Isaac H. Stanwood Papers (Z/2109)
Dates: 1849-1860.
Biography:
Isaac H. Stanwood, a native of Portsmouth, New Hampshire, was living in Woodville, Wilkinson County, Mississippi, by December of 1835. He was operating a mercantile store in Woodville at that time. Stanwood also owned a leather tannery near Woodville. He formed a partnership with Chester A. Buckley in June of 1839, founding the Woodville mercantile firm of Stanwood and Buckley. They frequently engaged in business with Major James L. Trask and other Trask family members, and Stanwood was still writing personal letters to Major Trask in 1853. The Trasks were Wilkinson County cotton planters who lived at La Grange, a large plantation near Woodville.
On October 28, 1844, Isaac H. Stanwood married Mehetabel Rindge Wendell (b. 1818), and they had two sons: Henry (d. 1845) and James (1847-1910). After Mehetabel Wendell Stanwood died on October 3, 1847, Stanwood brought his son, James, to Portsmouth to live with his maternal grandparents, Jacob Wendell (1786-1865) and Mehetabel Rindge (Rogers) Wendell. Isaac H. Stanwood returned to Mississippi where he continued to operate his mercantile business until at least 1860. Eventually remarrying and fathering other children, Isaac H. Stanwood died in Philadelphia, Pennsylvania, on August 6, 1883.
Scope and Content Note:
This collection consists of the correspondence of Isaac H. Stanwood and one undated genealogical chart. The letters were primarily written from Stanwoods residence in Woodville, Mississippi, to his late wifes parents who were living in Portsmouth, New Hampshire. The principal topics of the letters include family matters, contemporary political issues, and social life in Woodville.
Many of Stanwoods letters demonstrate a concern for the welfare of his family, particularly regarding their religious beliefs. The correspondence is informative about political issues such as secession and sectionalism. Stanwood also discusses the activities of national political figures, including Lewis Cass, Millard Fillmore, Franklin Pierce, and Daniel Webster. He refers to the formation of the Southern Rights Association, a local secessionist organization, in 1851, and he comments on the United States visit of Hungarian patriot Lajos Kossuth in 1852. Several letters describe the city of Woodville and mentioned local citizens such as Major James L. Trask.
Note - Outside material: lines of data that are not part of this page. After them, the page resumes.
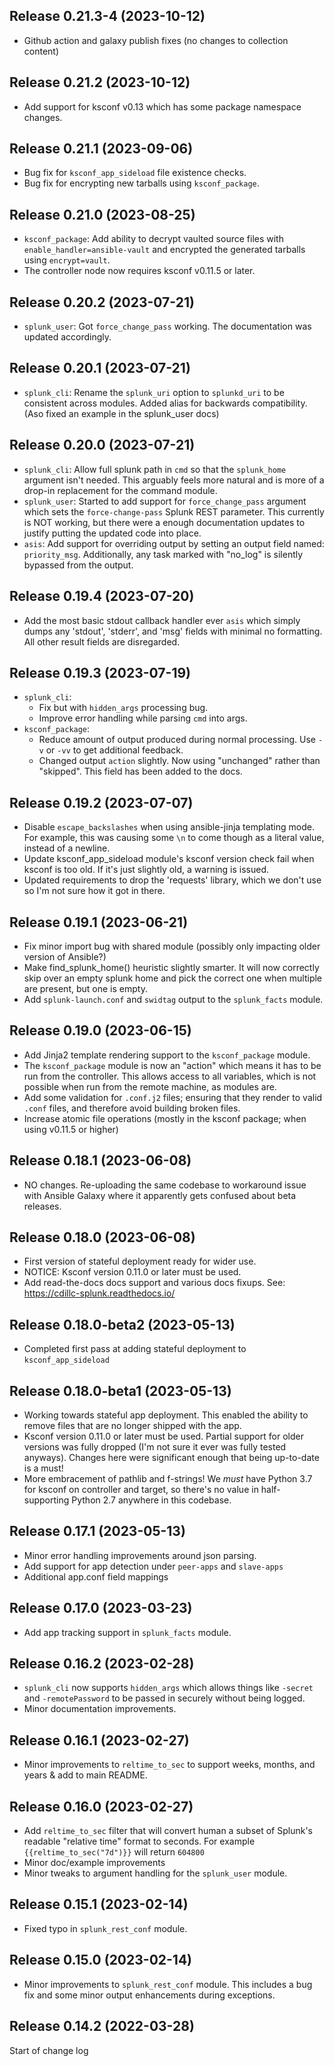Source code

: ## Release 0.21.3-4 (2023-10-12)
* Github action and galaxy publish fixes (no changes to collection content)

## Release 0.21.2 (2023-10-12)
* Add support for ksconf v0.13 which has some package namespace changes.

## Release 0.21.1 (2023-09-06)
* Bug fix for `ksconf_app_sideload` file existence checks.
* Bug fix for encrypting new tarballs using `ksconf_package`.

## Release 0.21.0 (2023-08-25)
* `ksconf_package`: Add ability to decrypt vaulted source files with `enable_handler=ansible-vault` and encrypted the generated tarballs using `encrypt=vault`.
* The controller node now requires ksconf v0.11.5 or later.

## Release 0.20.2 (2023-07-21)
* `splunk_user`: Got `force_change_pass` working.  The documentation was updated accordingly.

## Release 0.20.1 (2023-07-21)
* `splunk_cli`:  Rename the `splunk_uri` option to `splunkd_uri` to be consistent across modules.  Added alias for backwards compatibility.  (Aso fixed an example in the splunk_user docs)

## Release 0.20.0 (2023-07-21)
* `splunk_cli`: Allow full splunk path in `cmd` so that the `splunk_home` argument isn't needed.
  This arguably feels more natural and is more of a drop-in replacement for the command module.
* `splunk_user`: Started to add support for `force_change_pass` argument which sets the `force-change-pass` Splunk REST parameter.
  This currently is NOT working, but there were a enough documentation updates to justify putting the updated code into place.
* `asis`: Add support for overriding output by setting an output field named: `priority_msg`.
  Additionally, any task marked with "no_log" is silently bypassed from the output.

## Release 0.19.4 (2023-07-20)
* Add the most basic stdout callback handler ever `asis` which simply dumps any 'stdout', 'stderr', and 'msg' fields with minimal no formatting.  All other result fields are disregarded.

## Release 0.19.3 (2023-07-19)
* `splunk_cli`:
  * Fix but with `hidden_args` processing bug.
  * Improve error handling while parsing `cmd` into args.
* `ksconf_package`:
  * Reduce amount of output produced during normal processing.  Use `-v` or `-vv` to get additional feedback.
  * Changed output `action` slightly.  Now using "unchanged" rather than "skipped".  This field has been added to the docs.

## Release 0.19.2 (2023-07-07)
* Disable `escape_backslashes` when using ansible-jinja templating mode.
  For example, this was causing some `\n` to come though as a literal value, instead of a newline.
* Update ksconf_app_sideload module's ksconf version check fail when ksconf is too old.  If it's just slightly old, a warning is issued.
* Updated requirements to drop the 'requests' library, which we don't use so I'm not sure how it got in there.

## Release 0.19.1 (2023-06-21)
* Fix minor import bug with shared module (possibly only impacting older version of Ansible?)
* Make find_splunk_home() heuristic slightly smarter.  It will now correctly skip over an empty splunk home and pick the correct one when multiple are present, but one is empty.
* Add `splunk-launch.conf` and `swidtag` output to the `splunk_facts` module.

## Release 0.19.0 (2023-06-15)
* Add Jinja2 template rendering support to the `ksconf_package` module.
* The `ksconf_package` module is now an "action" which means it has to be run from the controller.
  This allows access to all variables, which is not possible when run from the remote machine, as modules are.
* Add some validation for `.conf.j2` files; ensuring that they render to valid `.conf` files, and therefore avoid building broken files.
* Increase atomic file operations (mostly in the ksconf package; when using v0.11.5 or higher)

## Release 0.18.1 (2023-06-08)
* NO changes.  Re-uploading the same codebase to workaround issue with Ansible Galaxy where it apparently gets confused about beta releases.

## Release 0.18.0 (2023-06-08)
* First version of stateful deployment ready for wider use.
* NOTICE: Ksconf version 0.11.0 or later must be used. 
* Add read-the-docs docs support and various docs fixups.  See:  https://cdillc-splunk.readthedocs.io/

## Release 0.18.0-beta2 (2023-05-13)
* Completed first pass at adding stateful deployment to `ksconf_app_sideload`

## Release 0.18.0-beta1 (2023-05-13)
* Working towards stateful app deployment.  This enabled the ability to remove files that are no longer shipped with the app.
* Ksconf version 0.11.0 or later must be used.  Partial support for older versions was fully dropped (I'm not sure it ever was fully tested anyways).  Changes here were significant enough that being up-to-date is a must!
* More embracement of pathlib and f-strings!  We *must* have Python 3.7 for ksconf on controller and target, so there's no value in half-supporting Python 2.7 anywhere in this codebase.

## Release 0.17.1 (2023-05-13)
* Minor error handling improvements around json parsing.
* Add support for app detection under `peer-apps` and `slave-apps`
* Additional app.conf field mappings

## Release 0.17.0 (2023-03-23)
* Add app tracking support in `splunk_facts` module.

## Release 0.16.2 (2023-02-28)
* `splunk_cli` now supports `hidden_args` which allows things like `-secret` and `-remotePassword` to be passed in securely without being logged.
* Minor documentation improvements.

## Release 0.16.1 (2023-02-27)
* Minor improvements to `reltime_to_sec` to support weeks, months, and years & add to main README.

## Release 0.16.0 (2023-02-27)
* Add `reltime_to_sec` filter that will convert human a subset of Splunk's readable "relative time" format to seconds.
  For example `{{reltime_to_sec("7d")}}` will return `604800`
* Minor doc/example improvements
* Minor tweaks to argument handling for the `splunk_user` module.

## Release 0.15.1 (2023-02-14)
* Fixed typo in `splunk_rest_conf` module.

## Release 0.15.0 (2023-02-14)
* Minor improvements to `splunk_rest_conf` module.
  This includes a bug fix and some minor output enhancements during exceptions.

## Release 0.14.2 (2022-03-28)
Start of change log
Among the more unusual topics of the letters are descriptions of an 1853 Mississippi River steamboat race from New Orleans, Louisiana, to Louisville, Kentucky, and a visit to the Wilkinson County plantation, Elmsby, where Horatio Smith had constructed a church in which his family and enslaved persons worshipped together.
An undated genealogical chart provides ancestral data about the Jacob Wendell family of Portsmouth, New Hampshire.
Series Identification:
Series 1: Correspondence. 1849-1860; n.d. 1 folder.
Series 2: Genealogical Chart. n.d. 1 folder.